Chapter 47
The history of the weeks that followed shall be partly told in David's own words, gathered from those odds-and-ends of paper, old envelopes, the half-sheets of letters, on which he would write sometimes in those hours when he was necessarily apart from Lucy, thrusting them on his return between the leaves of his locked journal, clinging to them as the only possible record of his wife's ebbing life, yet passionately avoiding the sight of them when they were once written.

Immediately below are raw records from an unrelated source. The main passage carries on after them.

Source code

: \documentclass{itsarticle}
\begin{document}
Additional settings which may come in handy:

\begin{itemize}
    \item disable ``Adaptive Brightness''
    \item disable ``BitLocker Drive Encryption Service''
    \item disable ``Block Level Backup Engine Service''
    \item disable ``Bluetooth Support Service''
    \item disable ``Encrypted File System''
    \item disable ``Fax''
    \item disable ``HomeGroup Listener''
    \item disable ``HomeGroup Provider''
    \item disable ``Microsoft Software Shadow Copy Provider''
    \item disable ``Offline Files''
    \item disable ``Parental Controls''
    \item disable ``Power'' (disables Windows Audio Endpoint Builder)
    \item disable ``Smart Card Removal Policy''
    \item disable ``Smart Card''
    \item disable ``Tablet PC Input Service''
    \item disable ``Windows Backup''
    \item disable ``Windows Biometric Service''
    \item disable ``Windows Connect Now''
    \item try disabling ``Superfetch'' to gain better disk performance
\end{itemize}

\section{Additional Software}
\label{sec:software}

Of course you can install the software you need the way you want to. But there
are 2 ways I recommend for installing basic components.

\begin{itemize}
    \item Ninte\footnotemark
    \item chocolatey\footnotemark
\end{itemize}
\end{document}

'RYDAL, AMBLESIDE: _May 5th_--We arrived this afternoon. The day has been glorious. The mountains round the head of the lake, as we drove along it at a foot's pace that the carriage might not shake her, stood out in the sun; the light wind drove the cloud-shadows across their blues and purples; the water was a sheet of light; the larches were all out, though other trees are late; and every breath was perfume.
'But she was too weary to look at it; and before we had gone two miles, it seemed to me that I could think of nothing but the hateful length of the drive, and the ups and downs of the road.
'When we arrived, she would walk into the cottage, and before nurse or I realised what she was doing, she went straight through the little passage which runs from front to back, out into the garden. She stood a moment--in her shawls, with the little white hood she has devised for herself drawn close round her head and face--looking at the river with its rocks and foaming water, at the shoulder of Nab Scar above the trees, at the stone house with the red blinds opposite.
'"It looks just the same," she said, and the tears rolled down her cheeks.
'We brought her in--nurse and I--and when she had been put comfortably on the low couch I had sent from London beforehand, and had taken some food, she was a little cheered. She made us draw her to the window of the little back sitting-room, and she lay looking out till it was almost dark. But as I foresaw, the pain of coming is more than equal to any pleasure there may be.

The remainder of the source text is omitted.